[Exercise aim] Going line by line through the entries below, tally those that hold the string "Hooft". Give only the total.

****************************************

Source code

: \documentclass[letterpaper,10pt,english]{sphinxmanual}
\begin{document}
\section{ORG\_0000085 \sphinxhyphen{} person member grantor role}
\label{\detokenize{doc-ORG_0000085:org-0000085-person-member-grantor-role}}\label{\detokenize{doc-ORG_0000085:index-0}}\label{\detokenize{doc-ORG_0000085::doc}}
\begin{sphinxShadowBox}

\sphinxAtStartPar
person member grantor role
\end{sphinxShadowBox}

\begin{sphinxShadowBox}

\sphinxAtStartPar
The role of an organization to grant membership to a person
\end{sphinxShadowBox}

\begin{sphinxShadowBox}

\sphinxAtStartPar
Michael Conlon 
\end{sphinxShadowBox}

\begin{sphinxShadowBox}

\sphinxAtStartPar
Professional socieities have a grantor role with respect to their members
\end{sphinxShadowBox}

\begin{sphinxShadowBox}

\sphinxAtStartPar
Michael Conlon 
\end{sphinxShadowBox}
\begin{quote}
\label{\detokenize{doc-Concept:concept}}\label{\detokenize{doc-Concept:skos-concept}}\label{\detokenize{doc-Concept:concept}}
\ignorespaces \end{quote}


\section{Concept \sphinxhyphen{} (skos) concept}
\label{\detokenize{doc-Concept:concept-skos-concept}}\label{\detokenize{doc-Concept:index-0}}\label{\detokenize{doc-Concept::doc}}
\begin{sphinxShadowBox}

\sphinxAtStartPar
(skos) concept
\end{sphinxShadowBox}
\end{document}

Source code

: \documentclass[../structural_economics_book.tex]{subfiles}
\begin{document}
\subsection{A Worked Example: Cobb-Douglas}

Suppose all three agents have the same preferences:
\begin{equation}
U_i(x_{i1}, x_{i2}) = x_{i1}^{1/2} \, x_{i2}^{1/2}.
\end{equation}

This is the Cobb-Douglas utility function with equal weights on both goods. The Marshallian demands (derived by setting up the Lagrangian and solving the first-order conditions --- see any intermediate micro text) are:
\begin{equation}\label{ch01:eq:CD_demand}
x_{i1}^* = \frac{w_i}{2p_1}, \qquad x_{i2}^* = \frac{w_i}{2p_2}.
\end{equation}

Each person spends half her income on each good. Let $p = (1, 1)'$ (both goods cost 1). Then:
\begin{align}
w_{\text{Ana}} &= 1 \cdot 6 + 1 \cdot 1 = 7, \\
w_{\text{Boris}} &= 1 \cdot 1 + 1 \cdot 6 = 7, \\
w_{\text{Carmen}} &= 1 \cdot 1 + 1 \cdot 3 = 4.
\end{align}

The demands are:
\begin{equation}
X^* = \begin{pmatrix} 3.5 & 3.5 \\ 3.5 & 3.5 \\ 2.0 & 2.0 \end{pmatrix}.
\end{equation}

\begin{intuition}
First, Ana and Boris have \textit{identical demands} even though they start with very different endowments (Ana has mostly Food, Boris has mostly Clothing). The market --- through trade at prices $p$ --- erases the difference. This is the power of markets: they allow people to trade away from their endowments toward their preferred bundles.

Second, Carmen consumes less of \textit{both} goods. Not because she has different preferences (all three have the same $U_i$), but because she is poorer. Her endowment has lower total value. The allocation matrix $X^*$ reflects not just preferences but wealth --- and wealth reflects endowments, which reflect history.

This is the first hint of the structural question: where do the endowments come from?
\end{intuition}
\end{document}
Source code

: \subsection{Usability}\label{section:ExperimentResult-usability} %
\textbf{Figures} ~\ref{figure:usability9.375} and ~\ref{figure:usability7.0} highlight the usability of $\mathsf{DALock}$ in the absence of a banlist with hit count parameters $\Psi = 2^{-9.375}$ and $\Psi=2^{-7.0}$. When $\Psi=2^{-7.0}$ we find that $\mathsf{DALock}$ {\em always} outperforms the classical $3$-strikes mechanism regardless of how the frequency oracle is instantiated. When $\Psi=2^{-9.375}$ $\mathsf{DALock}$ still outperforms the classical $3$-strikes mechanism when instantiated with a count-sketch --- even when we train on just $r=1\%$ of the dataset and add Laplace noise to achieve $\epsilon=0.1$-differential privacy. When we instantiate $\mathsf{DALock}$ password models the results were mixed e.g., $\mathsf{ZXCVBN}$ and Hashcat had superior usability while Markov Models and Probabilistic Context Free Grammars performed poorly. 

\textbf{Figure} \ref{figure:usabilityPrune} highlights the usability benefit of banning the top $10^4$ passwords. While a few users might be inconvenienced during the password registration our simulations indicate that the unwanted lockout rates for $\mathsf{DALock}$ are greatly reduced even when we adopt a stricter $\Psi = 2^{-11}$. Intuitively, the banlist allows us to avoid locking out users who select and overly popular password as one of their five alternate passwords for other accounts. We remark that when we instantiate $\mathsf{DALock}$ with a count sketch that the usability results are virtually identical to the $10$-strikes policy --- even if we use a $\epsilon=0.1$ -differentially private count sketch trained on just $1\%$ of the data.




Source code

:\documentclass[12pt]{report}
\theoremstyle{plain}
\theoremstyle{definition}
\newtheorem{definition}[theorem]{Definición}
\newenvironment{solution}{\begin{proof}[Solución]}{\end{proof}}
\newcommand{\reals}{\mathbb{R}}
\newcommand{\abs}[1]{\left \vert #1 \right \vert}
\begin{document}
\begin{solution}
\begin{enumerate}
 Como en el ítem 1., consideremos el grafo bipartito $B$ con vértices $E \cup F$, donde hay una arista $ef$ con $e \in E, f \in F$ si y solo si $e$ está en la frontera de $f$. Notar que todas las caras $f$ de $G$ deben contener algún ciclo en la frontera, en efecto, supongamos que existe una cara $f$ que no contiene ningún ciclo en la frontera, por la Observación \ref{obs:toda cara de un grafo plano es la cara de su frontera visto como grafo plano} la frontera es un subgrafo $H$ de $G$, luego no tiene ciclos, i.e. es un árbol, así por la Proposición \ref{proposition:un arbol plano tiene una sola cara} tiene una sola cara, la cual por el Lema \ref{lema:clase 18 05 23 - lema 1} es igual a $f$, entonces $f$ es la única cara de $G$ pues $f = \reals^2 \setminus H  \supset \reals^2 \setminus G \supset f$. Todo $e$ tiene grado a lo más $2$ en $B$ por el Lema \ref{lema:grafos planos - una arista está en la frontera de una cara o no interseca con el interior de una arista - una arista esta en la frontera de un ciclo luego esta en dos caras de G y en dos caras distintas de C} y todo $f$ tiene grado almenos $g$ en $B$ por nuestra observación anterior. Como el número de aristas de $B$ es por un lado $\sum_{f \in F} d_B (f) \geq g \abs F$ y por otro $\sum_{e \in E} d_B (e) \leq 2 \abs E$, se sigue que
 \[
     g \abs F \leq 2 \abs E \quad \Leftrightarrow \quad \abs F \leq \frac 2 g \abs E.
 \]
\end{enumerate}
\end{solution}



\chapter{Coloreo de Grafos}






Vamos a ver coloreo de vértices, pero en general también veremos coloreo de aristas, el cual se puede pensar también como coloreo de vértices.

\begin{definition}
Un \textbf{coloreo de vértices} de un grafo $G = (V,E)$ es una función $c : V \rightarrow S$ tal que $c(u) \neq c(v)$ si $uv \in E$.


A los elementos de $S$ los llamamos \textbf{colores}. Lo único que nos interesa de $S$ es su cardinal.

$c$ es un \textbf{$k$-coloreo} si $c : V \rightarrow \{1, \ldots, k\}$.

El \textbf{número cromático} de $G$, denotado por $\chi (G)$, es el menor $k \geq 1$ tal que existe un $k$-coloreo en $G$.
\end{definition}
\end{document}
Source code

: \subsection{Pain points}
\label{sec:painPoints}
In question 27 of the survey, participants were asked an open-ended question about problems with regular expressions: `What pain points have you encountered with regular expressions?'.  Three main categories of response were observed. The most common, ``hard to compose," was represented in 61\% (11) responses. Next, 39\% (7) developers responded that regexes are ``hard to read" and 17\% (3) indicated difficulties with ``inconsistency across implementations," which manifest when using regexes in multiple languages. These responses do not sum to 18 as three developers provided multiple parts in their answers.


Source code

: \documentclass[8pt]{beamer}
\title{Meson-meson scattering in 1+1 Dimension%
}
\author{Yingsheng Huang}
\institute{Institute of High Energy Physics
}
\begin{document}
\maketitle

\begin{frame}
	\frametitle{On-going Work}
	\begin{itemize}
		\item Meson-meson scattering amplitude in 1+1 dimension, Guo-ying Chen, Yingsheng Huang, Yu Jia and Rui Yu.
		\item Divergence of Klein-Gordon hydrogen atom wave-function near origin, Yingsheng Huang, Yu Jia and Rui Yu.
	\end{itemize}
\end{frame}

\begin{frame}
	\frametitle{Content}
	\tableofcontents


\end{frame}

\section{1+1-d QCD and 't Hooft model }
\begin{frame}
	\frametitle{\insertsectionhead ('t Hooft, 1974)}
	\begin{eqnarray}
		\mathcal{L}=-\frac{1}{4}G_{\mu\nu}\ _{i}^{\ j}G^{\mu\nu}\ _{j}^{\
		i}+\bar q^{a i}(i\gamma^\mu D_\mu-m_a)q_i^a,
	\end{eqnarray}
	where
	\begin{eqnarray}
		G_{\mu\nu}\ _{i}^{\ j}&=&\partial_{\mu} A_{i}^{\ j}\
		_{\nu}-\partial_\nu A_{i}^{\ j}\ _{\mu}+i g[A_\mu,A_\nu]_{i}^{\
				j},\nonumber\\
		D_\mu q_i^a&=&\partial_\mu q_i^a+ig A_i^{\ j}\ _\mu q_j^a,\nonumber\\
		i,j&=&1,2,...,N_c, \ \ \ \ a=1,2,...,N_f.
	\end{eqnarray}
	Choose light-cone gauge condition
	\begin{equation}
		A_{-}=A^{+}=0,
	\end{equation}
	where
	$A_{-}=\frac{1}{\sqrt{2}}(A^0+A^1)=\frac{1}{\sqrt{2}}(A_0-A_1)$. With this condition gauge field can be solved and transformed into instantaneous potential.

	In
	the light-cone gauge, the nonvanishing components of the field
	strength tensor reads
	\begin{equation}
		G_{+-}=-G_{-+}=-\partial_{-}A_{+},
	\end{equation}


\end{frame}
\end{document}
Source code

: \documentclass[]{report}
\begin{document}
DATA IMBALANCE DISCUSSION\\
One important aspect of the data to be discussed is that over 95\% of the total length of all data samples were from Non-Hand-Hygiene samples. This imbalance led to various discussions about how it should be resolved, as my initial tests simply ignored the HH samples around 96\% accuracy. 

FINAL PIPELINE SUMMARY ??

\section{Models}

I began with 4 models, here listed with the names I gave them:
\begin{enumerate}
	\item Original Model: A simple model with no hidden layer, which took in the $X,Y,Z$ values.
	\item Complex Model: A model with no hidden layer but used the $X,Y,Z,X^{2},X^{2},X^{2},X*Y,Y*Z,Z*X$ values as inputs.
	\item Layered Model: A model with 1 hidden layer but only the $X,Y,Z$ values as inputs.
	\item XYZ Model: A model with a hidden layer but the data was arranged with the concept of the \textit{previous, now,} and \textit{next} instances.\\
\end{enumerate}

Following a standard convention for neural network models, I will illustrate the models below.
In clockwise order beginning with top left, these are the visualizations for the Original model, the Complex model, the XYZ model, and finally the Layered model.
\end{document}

****************************************

[Solution below] 2